This is cool but not for $200. That's way overpriced for something this underpowered.

[–] themoonisacheese@sh.itjust.works 1 points 2 months ago (1 children)

Right? Surely you could translate it to run on a $1 esp32?

[–] Eldritch@lemmy.world 2 points 2 months ago

This is actual hardware. Yes simple arm cores can pretty faithfully emulate much of this. But that's emulation. These are bespoke devices, built from actual old chips. Offering a level of comparability and predictability emulation can't always achieve. It isn't for everyone.

Adrian Black ended up with a non functioning unit sent to him by a viewer that bought one. The seller rather than pay for postage for the broken one to be sent back to China just told them to keep it and sent them a replacement instead. Adrian ends up troubleshooting and fixing it but you can get a pretty good look at everything going on inside and some of the old chips involved.

[–] just_another_person@lemmy.world 2 points 2 months ago (1 children)

Running anything on a 386 was NOT fun. I don't think I'd pay $200 for the privilege of hating it all over again.

[–] aseriesoftubes@lemmy.world 2 points 2 months ago (1 children)

At the same time, it forced me to learn. Nowadays, every game and app you’d want is a few clicks away, and most likely it’ll just work without having to think about IRQ settings or COM ports or whether there’s enough space on your 50 MB hard disk.

[–] shalafi@lemmy.world 1 points 2 months ago (1 children)

Yeah, but they should have gone with a 486DX, or SX at least. HUGE difference. The 386 was just too damned frustrating, but it was the first work PC I ever laid hands on. For a personal computer, I upgraded from a 286 to a Pentium 200.

[–] Hawke@lemmy.world -1 points 2 months ago

Yeah, 486 DX4/100 was the peak of DOS gaming.

[–] NaibofTabr@infosec.pub 1 points 2 months ago (1 children)

The first two ads I see under the article are for hearing aids, which probably describes the target market for this thing.

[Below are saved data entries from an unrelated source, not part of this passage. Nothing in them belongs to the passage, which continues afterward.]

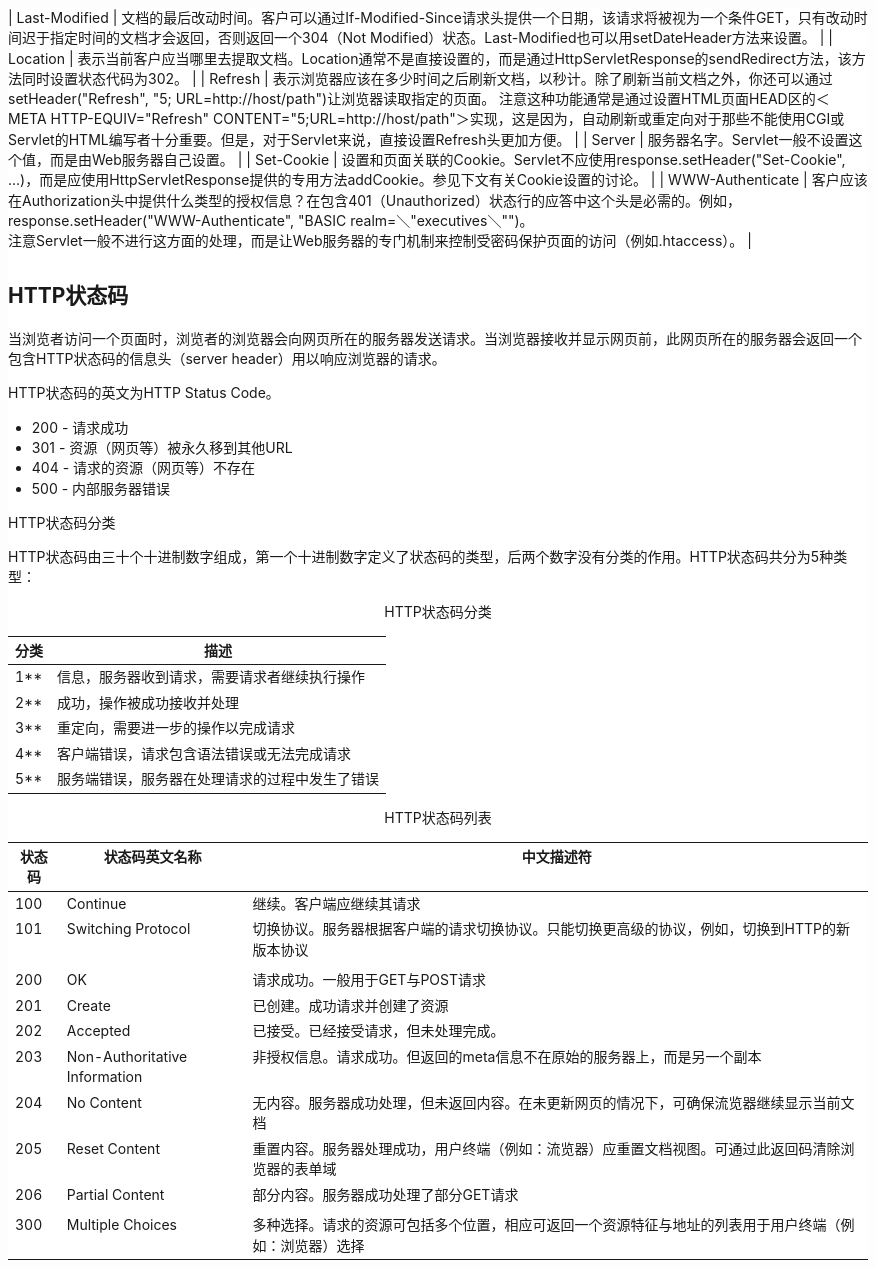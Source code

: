 | Last-Modified    | 文档的最后改动时间。客户可以通过If-Modified-Since请求头提供一个日期，该请求将被视为一个条件GET，只有改动时间迟于指定时间的文档才会返回，否则返回一个304（Not Modified）状态。Last-Modified也可以用setDateHeader方法来设置。 |
| Location         | 表示当前客户应当哪里去提取文档。Location通常不是直接设置的，而是通过HttpServletResponse的sendRedirect方法，该方法同时设置状态代码为302。 |
| Refresh          | 表示浏览器应该在多少时间之后刷新文档，以秒计。除了刷新当前文档之外，你还可以通过setHeader("Refresh", "5; URL=http://host/path")让浏览器读取指定的页面。 注意这种功能通常是通过设置HTML页面HEAD区的＜META HTTP-EQUIV="Refresh" CONTENT="5;URL=http://host/path"＞实现，这是因为，自动刷新或重定向对于那些不能使用CGI或Servlet的HTML编写者十分重要。但是，对于Servlet来说，直接设置Refresh头更加方便。 |
| Server           | 服务器名字。Servlet一般不设置这个值，而是由Web服务器自己设置。 |
| Set-Cookie       | 设置和页面关联的Cookie。Servlet不应使用response.setHeader("Set-Cookie", ...)，而是应使用HttpServletResponse提供的专用方法addCookie。参见下文有关Cookie设置的讨论。 |
| WWW-Authenticate | 客户应该在Authorization头中提供什么类型的授权信息？在包含401（Unauthorized）状态行的应答中这个头是必需的。例如，response.setHeader("WWW-Authenticate", "BASIC realm=＼"executives＼"")。<br/>注意Servlet一般不进行这方面的处理，而是让Web服务器的专门机制来控制受密码保护页面的访问（例如.htaccess）。 |




## HTTP状态码

当浏览者访问一个页面时，浏览者的浏览器会向网页所在的服务器发送请求。当浏览器接收并显示网页前，此网页所在的服务器会返回一个包含HTTP状态码的信息头（server header）用以响应浏览器的请求。

HTTP状态码的英文为HTTP Status Code。

- 200 - 请求成功
- 301 - 资源（网页等）被永久移到其他URL
- 404 - 请求的资源（网页等）不存在
- 500 - 内部服务器错误

HTTP状态码分类

HTTP状态码由三十个十进制数字组成，第一个十进制数字定义了状态码的类型，后两个数字没有分类的作用。HTTP状态码共分为5种类型：

<center>HTTP状态码分类

| 分类 | 描述                                           |
| ---- | ---------------------------------------------- |
| 1**  | 信息，服务器收到请求，需要请求者继续执行操作   |
| 2**  | 成功，操作被成功接收并处理                     |
| 3**  | 重定向，需要进一步的操作以完成请求             |
| 4**  | 客户端错误，请求包含语法错误或无法完成请求     |
| 5**  | 服务端错误，服务器在处理请求的过程中发生了错误 |

<center>HTTP状态码列表

| 状态码 | 状态码英文名称                  | 中文描述符                                                   |
| ------ | ------------------------------- | ------------------------------------------------------------ |
| 100    | Continue                        | 继续。客户端应继续其请求                                     |
| 101    | Switching Protocol              | 切换协议。服务器根据客户端的请求切换协议。只能切换更高级的协议，例如，切换到HTTP的新版本协议 |
|        |                                 |                                                              |
| 200    | OK                              | 请求成功。一般用于GET与POST请求                              |
| 201    | Create                          | 已创建。成功请求并创建了资源                                 |
| 202    | Accepted                        | 已接受。已经接受请求，但未处理完成。                         |
| 203    | Non-Authoritative Information   | 非授权信息。请求成功。但返回的meta信息不在原始的服务器上，而是另一个副本 |
| 204    | No Content                      | 无内容。服务器成功处理，但未返回内容。在未更新网页的情况下，可确保流览器继续显示当前文档 |
| 205    | Reset Content                   | 重置内容。服务器处理成功，用户终端（例如：流览器）应重置文档视图。可通过此返回码清除浏览器的表单域 |
| 206    | Partial Content                 | 部分内容。服务器成功处理了部分GET请求                        |
|        |                                 |                                                              |
| 300    | Multiple Choices                | 多种选择。请求的资源可包括多个位置，相应可返回一个资源特征与地址的列表用于用户终端（例如：浏览器）选择 |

[–] DannyMac@lemm.ee 1 points 2 months ago (1 children)
[–] Lost_My_Mind@lemmy.world 1 points 2 months ago

Found Stone Cold Steve Austin.

[–] Gullible@sh.itjust.works 0 points 2 months ago (1 children)

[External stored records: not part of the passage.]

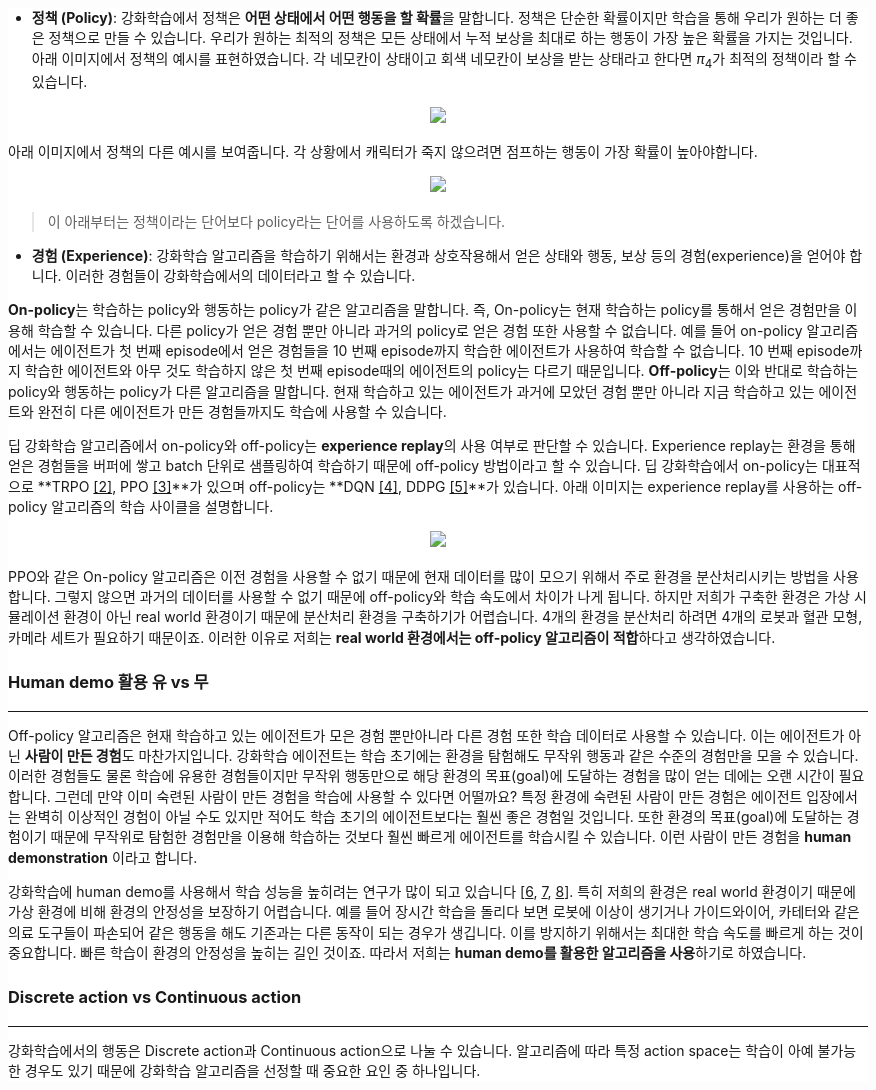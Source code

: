 - **정책 (Policy)**: 강화학습에서 정책은 **어떤 상태에서 어떤 행동을 할 확률**을 말합니다. 정책은 단순한 확률이지만 학습을 통해 우리가 원하는 더 좋은 정책으로 만들 수 있습니다. 우리가 원하는 최적의 정책은 모든 상태에서 누적 보상을 최대로 하는 행동이 가장 높은 확률을 가지는 것입니다. 아래 이미지에서 정책의 예시를 표현하였습니다. 각 네모칸이 상태이고 회색 네모칸이 보상을 받는 상태라고 한다면 $\pi_4$가 최적의 정책이라 할 수 있습니다.

<center><img src="https://user-images.githubusercontent.com/17582508/82799886-b91a5000-9eb5-11ea-9ef8-3b01a4508b21.png" width="80%"></center>

아래 이미지에서 정책의 다른 예시를 보여줍니다. 각 상황에서 캐릭터가 죽지 않으려면 점프하는 행동이 가장 확률이 높아야합니다.
<center><img src="https://user-images.githubusercontent.com/17582508/82730167-b9411100-9d38-11ea-82f8-11c2793502ce.png" width="80%"></center>

> 이 아래부터는 정책이라는 단어보다 policy라는 단어를 사용하도록 하겠습니다.

- **경험 (Experience)**: 강화학습 알고리즘을 학습하기 위해서는 환경과 상호작용해서 얻은 상태와 행동, 보상 등의 경험(experience)을 얻어야 합니다. 이러한 경험들이 강화학습에서의 데이터라고 할 수 있습니다. 


**On-policy**는 학습하는 policy와 행동하는 policy가 같은 알고리즘을 말합니다. 즉, On-policy는 현재 학습하는 policy를 통해서 얻은 경험만을 이용해 학습할 수 있습니다. 다른 policy가 얻은 경험 뿐만 아니라 과거의 policy로 얻은 경험 또한 사용할 수 없습니다. 예를 들어 on-policy 알고리즘에서는 에이전트가 첫 번째 episode에서 얻은 경험들을 10 번째 episode까지 학습한 에이전트가 사용하여 학습할 수 없습니다. 10 번째 episode까지 학습한 에이전트와 아무 것도 학습하지 않은 첫 번째 episode때의 에이전트의 policy는 다르기 때문입니다. **Off-policy**는 이와 반대로 학습하는 policy와 행동하는 policy가 다른 알고리즘을 말합니다. 현재 학습하고 있는 에이전트가 과거에 모았던 경험 뿐만 아니라 지금 학습하고 있는 에이전트와 완전히 다른 에이전트가 만든 경험들까지도 학습에 사용할 수 있습니다.

딥 강화학습 알고리즘에서 on-policy와 off-policy는 **experience replay**의 사용 여부로 판단할 수 있습니다. Experience replay는 환경을 통해 얻은 경험들을 버퍼에 쌓고 batch 단위로 샘플링하여 학습하기 때문에 off-policy 방법이라고 할 수 있습니다. 딥 강화학습에서 on-policy는 대표적으로 **TRPO [[2]](#ref_2), PPO [[3]](#ref_3)**가 있으며 off-policy는 **DQN [[4]](#ref_4), DDPG [[5]](#ref_5)**가 있습니다. 아래 이미지는 experience replay를 사용하는 off-policy 알고리즘의 학습 사이클을 설명합니다.

<center><img src="https://user-images.githubusercontent.com/17582508/82730269-64ea6100-9d39-11ea-86ee-7abaf7c25ab7.png" width="80%"></center>

PPO와 같은 On-policy 알고리즘은 이전 경험을 사용할 수 없기 때문에 현재 데이터를 많이 모으기 위해서 주로 환경을 분산처리시키는 방법을 사용합니다. 그렇지 않으면 과거의 데이터를 사용할 수 없기 때문에 off-policy와 학습 속도에서 차이가 나게 됩니다. 하지만 저희가 구축한 환경은 가상 시뮬레이션 환경이 아닌 real world 환경이기 때문에 분산처리 환경을 구축하기가 어렵습니다. 4개의 환경을 분산처리 하려면 4개의 로봇과 혈관 모형, 카메라 세트가 필요하기 때문이죠. 이러한 이유로 저희는 **real world 환경에서는 off-policy 알고리즘이 적합**하다고 생각하였습니다.

<a id="ref_16"></a>

### Human demo 활용 유 vs 무
---
Off-policy 알고리즘은 현재 학습하고 있는 에이전트가 모은 경험 뿐만아니라 다른 경험 또한 학습 데이터로 사용할 수 있습니다. 이는 에이전트가 아닌 **사람이 만든 경험**도 마찬가지입니다. 강화학습 에이전트는 학습 초기에는 환경을 탐험해도 무작위 행동과 같은 수준의 경험만을 모을 수 있습니다. 이러한 경험들도 물론 학습에 유용한 경험들이지만 무작위 행동만으로 해당 환경의 목표(goal)에 도달하는 경험을 많이 얻는 데에는 오랜 시간이 필요합니다. 그런데 만약 이미 숙련된 사람이 만든 경험을 학습에 사용할 수 있다면 어떨까요? 특정 환경에 숙련된 사람이 만든 경험은 에이전트 입장에서는 완벽히 이상적인 경험이 아닐 수도 있지만 적어도 학습 초기의 에이전트보다는 훨씬 좋은 경험일 것입니다. 또한 환경의 목표(goal)에 도달하는 경험이기 때문에 무작위로 탐험한 경험만을 이용해 학습하는 것보다 훨씬 빠르게 에이전트를 학습시킬 수 있습니다. 이런 사람이 만든 경험을 **human demonstration** 이라고 합니다.

강화학습에 human demo를 사용해서 학습 성능을 높히려는 연구가 많이 되고 있습니다 [[6](#ref_6), [7](#ref_7), [8](#ref_8)]. 특히 저희의 환경은 real world 환경이기 때문에 가상 환경에 비해 환경의 안정성을 보장하기 어렵습니다. 예를 들어 장시간 학습을 돌리다 보면 로봇에 이상이 생기거나 가이드와이어, 카테터와 같은 의료 도구들이 파손되어 같은 행동을 해도 기존과는 다른 동작이 되는 경우가 생깁니다. 이를 방지하기 위해서는 최대한 학습 속도를 빠르게 하는 것이 중요합니다. 빠른 학습이 환경의 안정성을 높히는 길인 것이죠. 따라서 저희는 **human demo를 활용한 알고리즘을 사용**하기로 하였습니다.

<a id="ref_17"></a>

### Discrete action vs Continuous action
---
강화학습에서의 행동은 Discrete action과 Continuous action으로 나눌 수 있습니다. 알고리즘에 따라 특정 action space는 학습이 아예 불가능한 경우도 있기 때문에 강화학습 알고리즘을 선정할 때 중요한 요인 중 하나입니다.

Out of curiosity, what’s the utility in this? Is it meant to be a toy of sorts?

[–] shalafi@lemmy.world 1 points 2 months ago* (last edited 2 months ago)

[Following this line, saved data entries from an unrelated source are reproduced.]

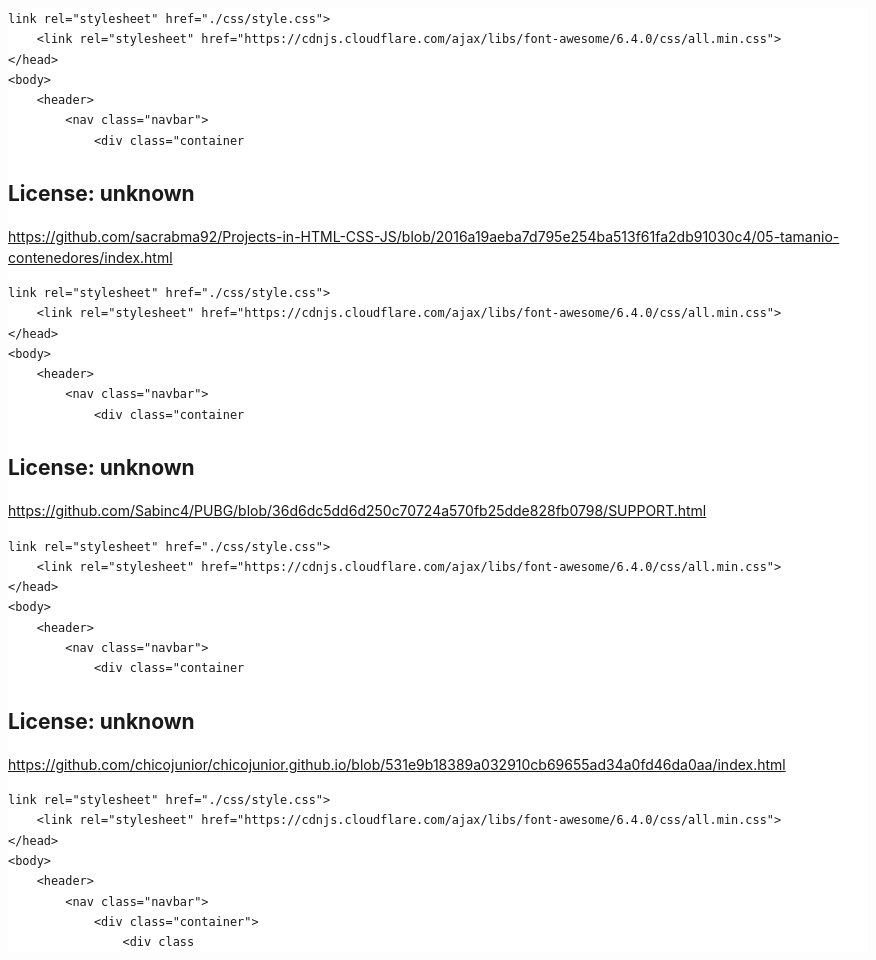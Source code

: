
 ```
link rel="stylesheet" href="./css/style.css">
    <link rel="stylesheet" href="https://cdnjs.cloudflare.com/ajax/libs/font-awesome/6.4.0/css/all.min.css">
</head>
<body>
    <header>
        <nav class="navbar">
            <div class="container
```


## License: unknown
https://github.com/sacrabma92/Projects-in-HTML-CSS-JS/blob/2016a19aeba7d795e254ba513f61fa2db91030c4/05-tamanio-contenedores/index.html

```
link rel="stylesheet" href="./css/style.css">
    <link rel="stylesheet" href="https://cdnjs.cloudflare.com/ajax/libs/font-awesome/6.4.0/css/all.min.css">
</head>
<body>
    <header>
        <nav class="navbar">
            <div class="container
```


## License: unknown
https://github.com/Sabinc4/PUBG/blob/36d6dc5dd6d250c70724a570fb25dde828fb0798/SUPPORT.html

```
link rel="stylesheet" href="./css/style.css">
    <link rel="stylesheet" href="https://cdnjs.cloudflare.com/ajax/libs/font-awesome/6.4.0/css/all.min.css">
</head>
<body>
    <header>
        <nav class="navbar">
            <div class="container
```


## License: unknown
https://github.com/chicojunior/chicojunior.github.io/blob/531e9b18389a032910cb69655ad34a0fd46da0aa/index.html

```
link rel="stylesheet" href="./css/style.css">
    <link rel="stylesheet" href="https://cdnjs.cloudflare.com/ajax/libs/font-awesome/6.4.0/css/all.min.css">
</head>
<body>
    <header>
        <nav class="navbar">
            <div class="container">
                <div class
```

I've got a 486SX industrial PC that I refurbed. Much fun!

But you can hardly expand this thing at all. And there's a hella dividing line between a 386 and any given 486. I got mine loaded with 128MB, USB floppy emulator (a MUST have) and an SSD (through adapters). You just can't do that with this animal, can't even add a math coprocessor.

I'd give $20 to have one to play with, that's it.

[–] Treczoks@lemmy.world -2 points 2 months ago (1 children)

What is their intended market? I see no real use for such a box. Heck, even Linux will probably come to a crawl on that box. And you can probably build something ARM based for the same price with eight gigabytes of RAM and running circles around the 386.

[–] bloup@lemmy.sdf.org 1 points 2 months ago

Retrocomputing hobbyists and collectors.